From: Robert Klemme on
On 13.05.2010 16:34, Une Bévue wrote:
> Robert Klemme<shortcutter(a)googlemail.com> wrote:
>
>> There's also the flip flop operator:
>>
>> File.foreach "myfile" do |line|
>> if /pattern/ =~ line .. false
>> puts line
>> end
>> end
>>
>> The trick I am using is that the FF operator starts to return true if
>> the first expression returns true and stays true until the last
>> expression returns true - in this case never since you want to read
>> until the end of the file.
>
> coud that trick be used for start and stop tags ? like :
>
> File.foreach "myfile" do |line|
> if /<body/ =~ line .. /<\/body/ =~ line
> puts line
> end
> end
>
> if true, that's clever !

Yes, that could be done.
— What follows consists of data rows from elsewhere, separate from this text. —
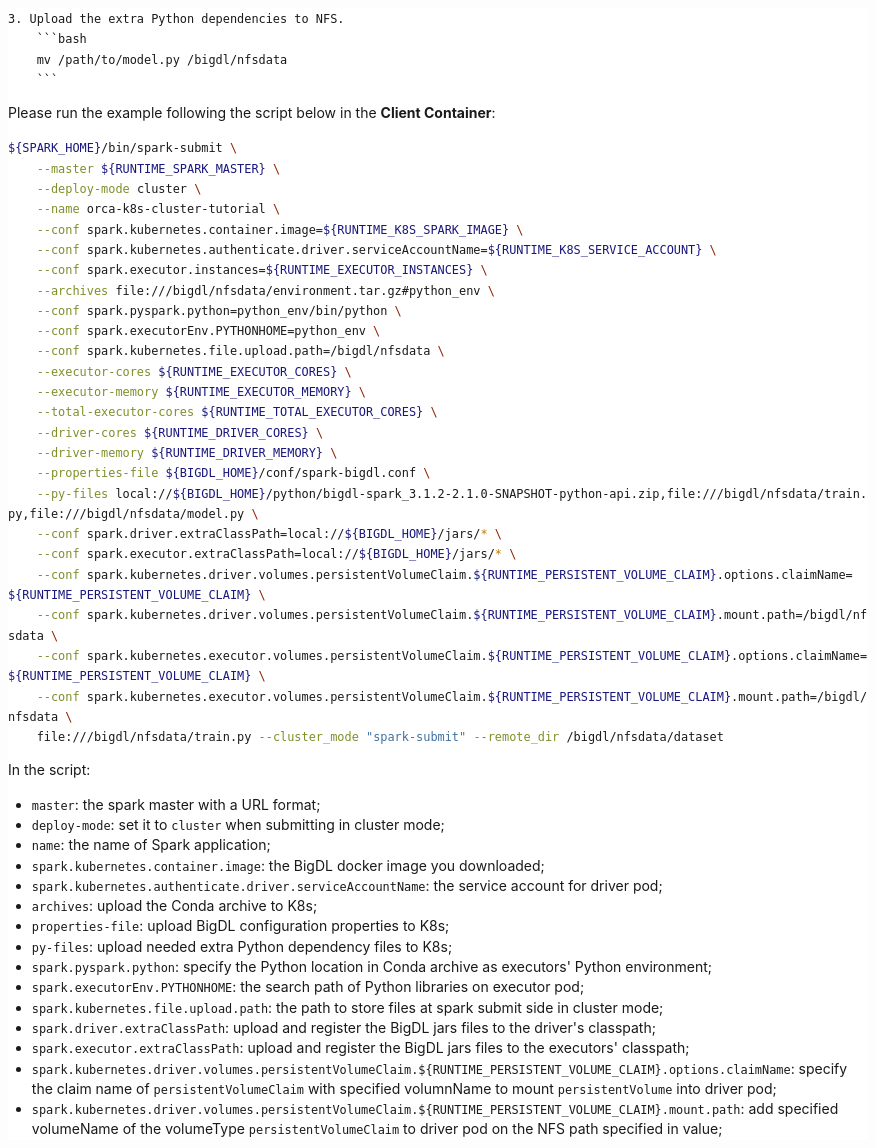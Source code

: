    3. Upload the extra Python dependencies to NFS.
        ```bash
        mv /path/to/model.py /bigdl/nfsdata
        ```

Please run the example following the script below in the __Client Container__:
```bash
${SPARK_HOME}/bin/spark-submit \
    --master ${RUNTIME_SPARK_MASTER} \
    --deploy-mode cluster \
    --name orca-k8s-cluster-tutorial \
    --conf spark.kubernetes.container.image=${RUNTIME_K8S_SPARK_IMAGE} \
    --conf spark.kubernetes.authenticate.driver.serviceAccountName=${RUNTIME_K8S_SERVICE_ACCOUNT} \
    --conf spark.executor.instances=${RUNTIME_EXECUTOR_INSTANCES} \
    --archives file:///bigdl/nfsdata/environment.tar.gz#python_env \
    --conf spark.pyspark.python=python_env/bin/python \
    --conf spark.executorEnv.PYTHONHOME=python_env \
    --conf spark.kubernetes.file.upload.path=/bigdl/nfsdata \
    --executor-cores ${RUNTIME_EXECUTOR_CORES} \
    --executor-memory ${RUNTIME_EXECUTOR_MEMORY} \
    --total-executor-cores ${RUNTIME_TOTAL_EXECUTOR_CORES} \
    --driver-cores ${RUNTIME_DRIVER_CORES} \
    --driver-memory ${RUNTIME_DRIVER_MEMORY} \
    --properties-file ${BIGDL_HOME}/conf/spark-bigdl.conf \
    --py-files local://${BIGDL_HOME}/python/bigdl-spark_3.1.2-2.1.0-SNAPSHOT-python-api.zip,file:///bigdl/nfsdata/train.py,file:///bigdl/nfsdata/model.py \
    --conf spark.driver.extraClassPath=local://${BIGDL_HOME}/jars/* \
    --conf spark.executor.extraClassPath=local://${BIGDL_HOME}/jars/* \
    --conf spark.kubernetes.driver.volumes.persistentVolumeClaim.${RUNTIME_PERSISTENT_VOLUME_CLAIM}.options.claimName=${RUNTIME_PERSISTENT_VOLUME_CLAIM} \
    --conf spark.kubernetes.driver.volumes.persistentVolumeClaim.${RUNTIME_PERSISTENT_VOLUME_CLAIM}.mount.path=/bigdl/nfsdata \
    --conf spark.kubernetes.executor.volumes.persistentVolumeClaim.${RUNTIME_PERSISTENT_VOLUME_CLAIM}.options.claimName=${RUNTIME_PERSISTENT_VOLUME_CLAIM} \
    --conf spark.kubernetes.executor.volumes.persistentVolumeClaim.${RUNTIME_PERSISTENT_VOLUME_CLAIM}.mount.path=/bigdl/nfsdata \
    file:///bigdl/nfsdata/train.py --cluster_mode "spark-submit" --remote_dir /bigdl/nfsdata/dataset
```

In the script:
* `master`: the spark master with a URL format;
* `deploy-mode`: set it to `cluster` when submitting in cluster mode;
* `name`: the name of Spark application;
* `spark.kubernetes.container.image`: the BigDL docker image you downloaded; 
* `spark.kubernetes.authenticate.driver.serviceAccountName`: the service account for driver pod;
* `archives`: upload the Conda archive to K8s;
* `properties-file`: upload BigDL configuration properties to K8s;
* `py-files`: upload needed extra Python dependency files to K8s;
* `spark.pyspark.python`: specify the Python location in Conda archive as executors' Python environment;
* `spark.executorEnv.PYTHONHOME`: the search path of Python libraries on executor pod;
* `spark.kubernetes.file.upload.path`: the path to store files at spark submit side in cluster mode;
* `spark.driver.extraClassPath`: upload and register the BigDL jars files to the driver's classpath;
* `spark.executor.extraClassPath`: upload and register the BigDL jars files to the executors' classpath;
* `spark.kubernetes.driver.volumes.persistentVolumeClaim.${RUNTIME_PERSISTENT_VOLUME_CLAIM}.options.claimName`: specify the claim name of `persistentVolumeClaim` with specified volumnName to mount `persistentVolume` into driver pod;
* `spark.kubernetes.driver.volumes.persistentVolumeClaim.${RUNTIME_PERSISTENT_VOLUME_CLAIM}.mount.path`: add specified volumeName of the volumeType `persistentVolumeClaim` to driver pod on the NFS path specified in value;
However, I would not use this for languages
from the SGML family (XML, HTML) because there are no guarantees as to
how many tags you'll find on a single line of text. There are better
tools do deal with that (REXML, Nokogiri...).

Kind regards

robert

--
remember.guy do |as, often| as.you_can - without end
http://blog.rubybestpractices.com/

From: =?ISO-8859-1?Q?Une_B=E9vue?= on
Robert Klemme <shortcutter(a)googlemail.com> wrote:

> Yes, that could be done. However, I would not use this for languages
> from the SGML family (XML, HTML) because there are no guarantees as to
> how many tags you'll find on a single line of text. There are better
> tools do deal with that (REXML, Nokogiri...).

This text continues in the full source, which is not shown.